DATA TO PROCESS:
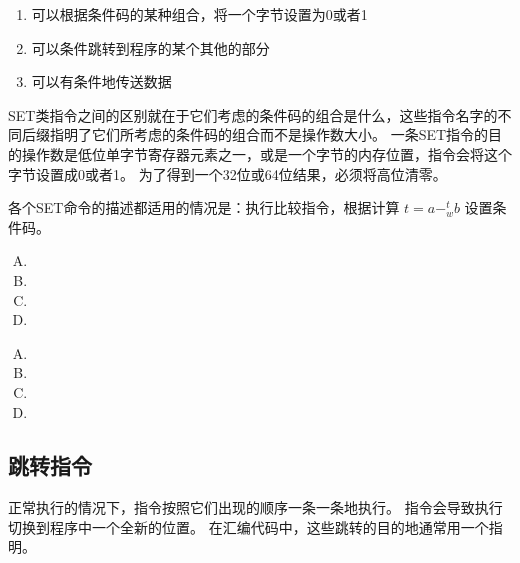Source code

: {{        \begin{enumerate}
            \item 可以根据条件码的某种组合，将一个字节设置为0或者1
            \item 可以条件跳转到程序的某个其他的部分
            \item 可以有条件地传送数据
        \end{enumerate}

        SET类指令之间的区别就在于它们考虑的条件码的组合是什么，这些指令名字的不同后缀指明了它们所考虑的条件码的组合而不是操作数大小。
        一条SET指令的目的操作数是低位单字节寄存器元素之一，或是一个字节的内存位置，指令会将这个字节设置成0或者1。
        为了得到一个32位或64位结果，必须将高位清零。

        各个SET命令的描述都适用的情况是：执行比较指令，根据计算 $t = a -^t_w b$ 设置条件码。

        \begin{practicec}
            \begin{enumerate}[A.]
                \item {}
                \item {}
                \item {}
                \item {}
            \end{enumerate}
        \end{practicec}

        \begin{practicec}
            \begin{enumerate}[A.]
                \item {}
                \item {}
                \item {}
                \item {}
            \end{enumerate}
        \end{practicec}
    }

    \subsection{跳转指令}
    {
        正常执行的情况下，指令按照它们出现的顺序一条一条地执行。
        指令会导致执行切换到程序中一个全新的位置。
        在汇编代码中，这些跳转的目的地通常用一个指明。

}}

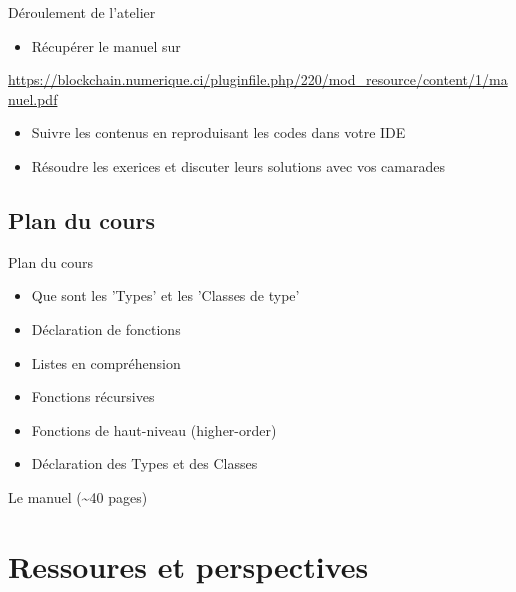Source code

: \documentclass[presentation]{beamer}
\begin{document}
\begin{frame}[label={sec:orge1c99c6}]{Déroulement de l'atelier}
\begin{itemize}
\item <1>Récupérer le manuel sur
\end{itemize}
\url{https://blockchain.numerique.ci/pluginfile.php/220/mod\_resource/content/1/manuel.pdf}
\begin{itemize}
\item <2> Suivre les contenus en reproduisant les codes dans votre IDE
\item <3> Résoudre les exerices et discuter leurs solutions avec vos camarades
\end{itemize}
\end{frame}
\subsection{Plan du cours}
\label{sec:orged82b31}
\begin{frame}[label={sec:orgbc5c1db}]{}
\begin{block}{Plan du cours}
\begin{itemize}
\item Que sont les 'Types' et les 'Classes de type'
\item Déclaration de fonctions
\item Listes en compréhension
\item Fonctions récursives
\item Fonctions de haut-niveau (higher-order)
\item Déclaration des Types et des Classes
\end{itemize}
\end{block}
\begin{block}{Le manuel (\textasciitilde{}40 pages)}
\end{block}
\end{frame}

\section{Ressoures et perspectives}
\label{sec:orgd0291f8}
\end{document}
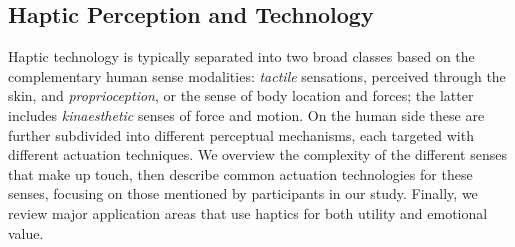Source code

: \subsection{Haptic Perception and Technology} \noindent
Haptic technology is typically separated into two broad classes based on the complementary human sense modalities: \emph{tactile} sensations, perceived through the skin, and \emph{proprioception}, or the sense of body location and forces; the latter includes \emph{kinaesthetic} senses of force and motion. 
On the human side these are further subdivided into different perceptual mechanisms, each targeted with different actuation techniques.
We  overview the complexity of the different senses that make up touch,
 then describe common actuation technologies for these senses, focusing on those mentioned by participants in our study.
Finally, we review major application areas that use haptics for both utility and emotional value.




%


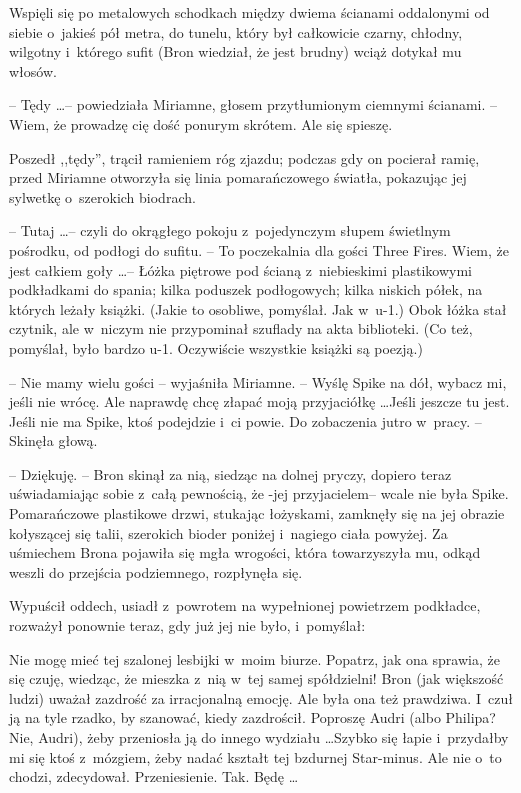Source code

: \documentclass[oneside,polish,11pt,rmheadings]{mwbk}
\begin{document}
Wspięli się po metalowych schodkach między dwiema ścianami oddalonymi od siebie o~jakieś pół metra, do tunelu, który był całkowicie czarny, chłodny, wilgotny i~którego sufit (Bron wiedział, że jest brudny) wciąż dotykał mu włosów. 

-- Tędy \ldots  -- powiedziała Miriamne, głosem przytłumionym ciemnymi ścianami. -- Wiem, że prowadzę cię dość ponurym skrótem. Ale się spieszę. 

Poszedł ,,tędy'', trącił ramieniem róg zjazdu; podczas gdy on pocierał ramię, przed Miriamne otworzyła się linia pomarańczowego światła, pokazując jej sylwetkę o~szerokich biodrach. 

-- Tutaj \ldots -- czyli do okrągłego pokoju z~pojedynczym słupem świetlnym pośrodku, od podłogi do sufitu. -- To poczekalnia dla gości Three Fires. Wiem, że jest całkiem goły \ldots  -- Łóżka piętrowe pod ścianą z~niebieskimi plastikowymi podkładkami do spania; kilka poduszek podłogowych; kilka niskich półek, na których leżały książki. (Jakie to osobliwe, pomyślał. Jak w~u-1.) Obok łóżka stał czytnik, ale w~niczym nie przypominał szuflady na akta biblioteki. (Co też, pomyślał, było bardzo u-1.  Oczywiście wszystkie książki są poezją.) 

-- Nie mamy wielu gości -- wyjaśniła Miriamne. -- Wyślę Spike na dół, wybacz mi, jeśli nie wrócę. Ale naprawdę chcę złapać moją przyjaciółkę \ldots  Jeśli jeszcze tu jest. Jeśli nie ma Spike, ktoś podejdzie i~ci powie. Do zobaczenia jutro w~pracy. -- Skinęła głową.  

-- Dziękuję. -- Bron skinął za nią, siedząc na dolnej pryczy, dopiero teraz uświadamiając sobie z~całą pewnością, że -jej przyjacielem-- wcale nie była Spike. Pomarańczowe plastikowe drzwi, stukając łożyskami, zamknęły się na jej obrazie kołyszącej się talii, szerokich bioder poniżej i~nagiego ciała powyżej. Za uśmiechem Brona pojawiła się mgła wrogości, która towarzyszyła mu, odkąd weszli do przejścia podziemnego, rozpłynęła się. 

Wypuścił oddech, usiadł z~powrotem na wypełnionej powietrzem podkładce, rozważył ponownie teraz, gdy już jej nie było, i~pomyślał:  

Nie mogę mieć tej szalonej lesbijki w~moim biurze. Popatrz, jak ona sprawia, że się czuję, wiedząc, że mieszka z~nią w~tej samej spółdzielni!  Bron (jak większość ludzi) uważał zazdrość za irracjonalną emocję. Ale była ona też prawdziwa. I~czuł ją na tyle rzadko, by szanować, kiedy zazdrościł.  Poproszę Audri (albo Philipa? Nie, Audri), żeby przeniosła ją do innego wydziału \ldots  Szybko się łapie i~przydałby mi się ktoś z~mózgiem, żeby nadać kształt tej bzdurnej Star-minus. Ale nie o~to chodzi, zdecydował. Przeniesienie. Tak. Będę \ldots  
\end{document}
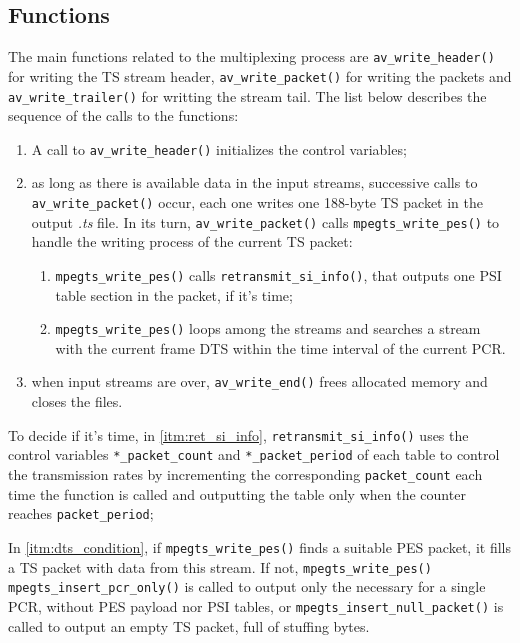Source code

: \documentclass[
	12pt,				%
	openright,			%
	twoside,			%
	a4paper,			%
	brazil,
	french,				%
	english
	]{abntex2}
\begin{document}
\subsection{Functions}

The main functions related to the multiplexing process are \texttt{av\_write\_header()} for writing the TS stream header, \texttt{av\_write\_packet()} for writing the packets and \texttt{av\_write\_trailer()} for writting the stream tail. The list below describes the sequence of the calls to the functions:

\begin{enumerate}
	\item{A call to \texttt{av\_write\_header()} initializes the control variables;}
	\item{as long as there is available data in the input streams, successive calls to \texttt{av\_write\_packet()} occur, each one writes one 188-byte TS packet in the output \textit{.ts} file. In its turn, \texttt{av\_write\_packet()} calls \texttt{mpegts\_write\_pes()} to handle the writing process of the current TS packet:}
	\begin{enumerate}
		\item {\label{itm:ret_si_info} \texttt{mpegts\_write\_pes()} calls  \texttt{retransmit\_si\_info()}, that outputs one PSI table section in the packet, if it's time;}
		\item {\label{itm:dts_condition} \texttt{mpegts\_write\_pes()} loops among the streams and searches a stream with the current frame DTS within the time interval of the current PCR.}
	\end{enumerate}
	\item{when input streams are over, \texttt{av\_write\_end()} frees allocated memory and closes the files.}
\end{enumerate}

To decide if it's time, in \autoref{itm:ret_si_info}, \texttt{retransmit\_si\_info()} uses the control variables \texttt{*\_packet\_count} and \texttt{*\_packet\_period} of each table to control the transmission rates by incrementing the corresponding \texttt{packet\_count} each time the function is called and outputting the table only when the counter reaches \texttt{packet\_period};

In \autoref{itm:dts_condition}, if \texttt{mpegts\_write\_pes()} finds a suitable PES packet, it fills a TS packet with data from this stream. If not, \texttt{mpegts\_write\_pes()} \texttt{mpegts\_insert\_pcr\_only()} is called to output only the necessary for a single PCR, without PES payload nor PSI tables, or \texttt{mpegts\_insert\_null\_packet()} is called to output an empty TS packet, full of stuffing bytes.
\end{document}
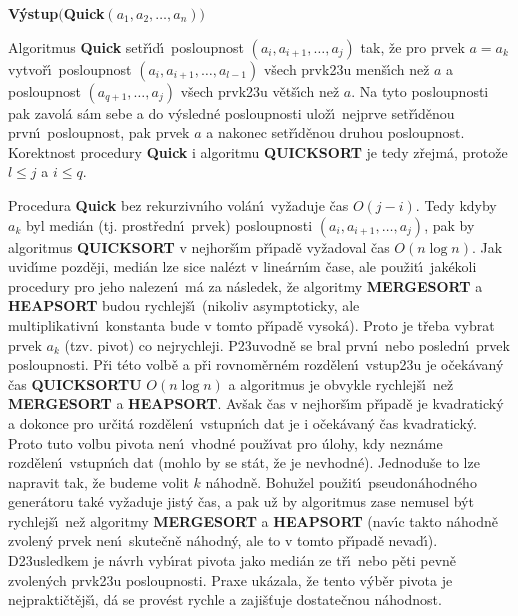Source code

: \documentclass[a4paper,12pt]{article}
\begin{document}
{\bf V\'ystup$($Quick$(a_1,a_2,\dots,a_n))$
\bigskip

}\flushpar Algoritmus {\bf Quick} set\v r\'\i d\'\i\ posloupnost 
$(a_i,a_{i+1},\dots,a_j)$ tak, \v ze pro prvek $a=a_k$ vytvo\v r\'\i\ posloupnost 
$(a_i,a_{i+1},\dots,a_{l-1})$ v\v sech prvk\accent23u men\v s\'\i ch ne\v z $
a$ 
a posloupnost
$(a_{q+1},\dots,a_j)$ v\v sech prvk\accent23u 
v\v et\v s\'\i ch ne\v z $a$. Na tyto posloupnosti pak 
zavol\'a s\'am sebe a do v\'ysledn\'e posloupnosti ulo\v z\'\i\ 
nejprve set\v r\'\i d\v enou prvn\'\i\ posloupnost, pak prvek $a$ a nakonec 
set\v r\'\i d\v enou druhou posloupnost. Korektnost procedury 
{\bf Quick}  i algoritmu {\bf QUICKSORT} je tedy z\v rejm\'a, proto\v ze 
$l\le j$ a $i\le q$. 
\medskip

\flushpar Procedura {\bf Quick} bez rekurzivn\'\i ho vol\'an\'\i\ 
vy\v zaduje \v cas $O(j-i)$. Tedy kdyby $a_k$ byl medi\'an (tj. 
prost\v redn\'\i\ prvek) posloupnosti $(a_i,a_{i+1},\dots,a_j)$, pak 
by algoritmus {\bf QUICKSORT} v nejhor\v s\'\i m p\v r\'\i pad\v e vy\-\v zadoval \v cas $
O(n\log n)$. Jak 
uvid\'\i me pozd\v eji, medi\'an lze sice nal\'ezt v line\'ar\-n\'\i m \v case, ale 
pou\v zit\'\i\ jak\'ekoli procedury pro jeho nalezen\'\i\ m\'a za 
n\'asledek, \v ze algoritmy {\bf MERGESORT} a {\bf HEAPSORT }
budou rychlej\v s\'\i\ (nikoliv asymptoticky, ale 
multiplikativn\'\i\ konstanta bude v tomto p\v r\'\i pad\v e vysok\'a). Proto je t\v reba 
vybrat prvek $a_k$ (tzv. pivot) co 
nejrychleji. P\accent23uvodn\v e se bral prvn\'\i\ nebo 
posledn\'\i\ prvek posloupnosti. P\v ri t\'eto volb\v e a p\v ri 
rovnom\v ern\'em rozd\v elen\'\i\ vstup\accent23u je 
o\v cek\'avan\'y \v cas {\bf QUICKSORTU} $O(n\log n)$ a algoritmus je 
obvykle rychlej\v s\'\i\ ne\v z {\bf MERGESORT} a 
{\bf HEAPSORT}. Av\v sak \v cas v nejhor\v s\'\i m p\v r\'\i pad\v e je 
kvadratick\'y a dokonce pro ur\v cit\'a rozd\v elen\'\i\ vstupn\'\i ch dat 
je i o\v cek\'avan\'y \v cas kvadratick\'y. 
Proto tuto volbu pivota nen\'\i\ vhodn\'e pou\v z\'\i vat pro \'ulohy, kdy 
nezn\'ame rozd\v elen\'\i\ vstupn\'\i ch dat (mohlo by se st\'at, \v ze je 
nevhodn\'e). Jednodu\v se to lze napravit tak, \v ze budeme volit $
k$ n\'ahodn\v e. Bohu\v zel 
pou\v zit\'\i\ pseudon\'ahodn\'eho gener\'atoru tak\'e vy\v zaduje jist\'y \v cas, a pak 
u\v z by algoritmus zase nemusel b\'yt rychlej\v s\'\i\ ne\v z algoritmy 
{\bf MERGESORT} a {\bf HEAPSORT} (nav\'\i c takto n\'ahodn\v e zvolen\'y 
prvek nen\'\i\ skute\v cn\v e n\'ahodn\'y, ale to v tomto p\v r\'\i pad\v e 
nevad\'\i ). D\accent23usledkem je n\'avrh vyb\'\i rat pivota jako 
medi\'an ze t\v r\'\i\ nebo p\v eti pevn\v e zvolen\'ych prvk\accent23u 
posloupnosti. Praxe uk\'azala, \v ze tento v\'yb\v er pivota je 
nej\-prakti\v ct\v ej\v s\'\i , d\'a se prov\'est rychle a zaji\v s\v tuje 
dostate\v cnou n\'a\-hod\-nost.
\medskip
\end{document}
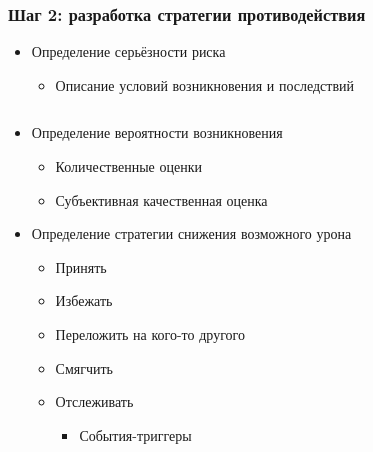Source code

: \documentclass{../../slides-style}
\begin{document}
    \begin{frame}
        \frametitle{Шаг 2: разработка стратегии противодействия}
        \begin{itemize}
            \item Определение серьёзности риска
            \begin{itemize}
                \item Описание условий возникновения и последствий
            \end{itemize}
        \end{itemize}
        \begin{columns}
            \begin{column}{0.6\textwidth}
                \begin{itemize}
                    \item Определение вероятности возникновения
                    \begin{itemize}
                        \item Количественные оценки
                        \item Субъективная качественная оценка
                    \end{itemize}
                    \item Определение стратегии снижения возможного урона
                    \begin{itemize}
                        \item Принять
                        \item Избежать
                        \item Переложить на кого-то другого
                        \item Смягчить
                        \item Отслеживать
                        \begin{itemize}
                            \item События-триггеры
                        \end{itemize}
                    \end{itemize}
                \end{itemize}
            \end{column}
            \begin{column}{0.4\textwidth}
                \begin{center}

\end{center}
\end{column}
\end{columns}
\end{frame}
\end{document}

WHAT NEEDS TO BE DONE:
Pick out every line of the listing containing the word "pivota", and show those lines.

SOLVED EXERCISE:
Proto tuto volbu pivota nen\'\i\ vhodn\'e pou\v z\'\i vat pro \'ulohy, kdy 
nevad\'\i ). D\accent23usledkem je n\'avrh vyb\'\i rat pivota jako 
posloupnosti. Praxe uk\'azala, \v ze tento v\'yb\v er pivota je 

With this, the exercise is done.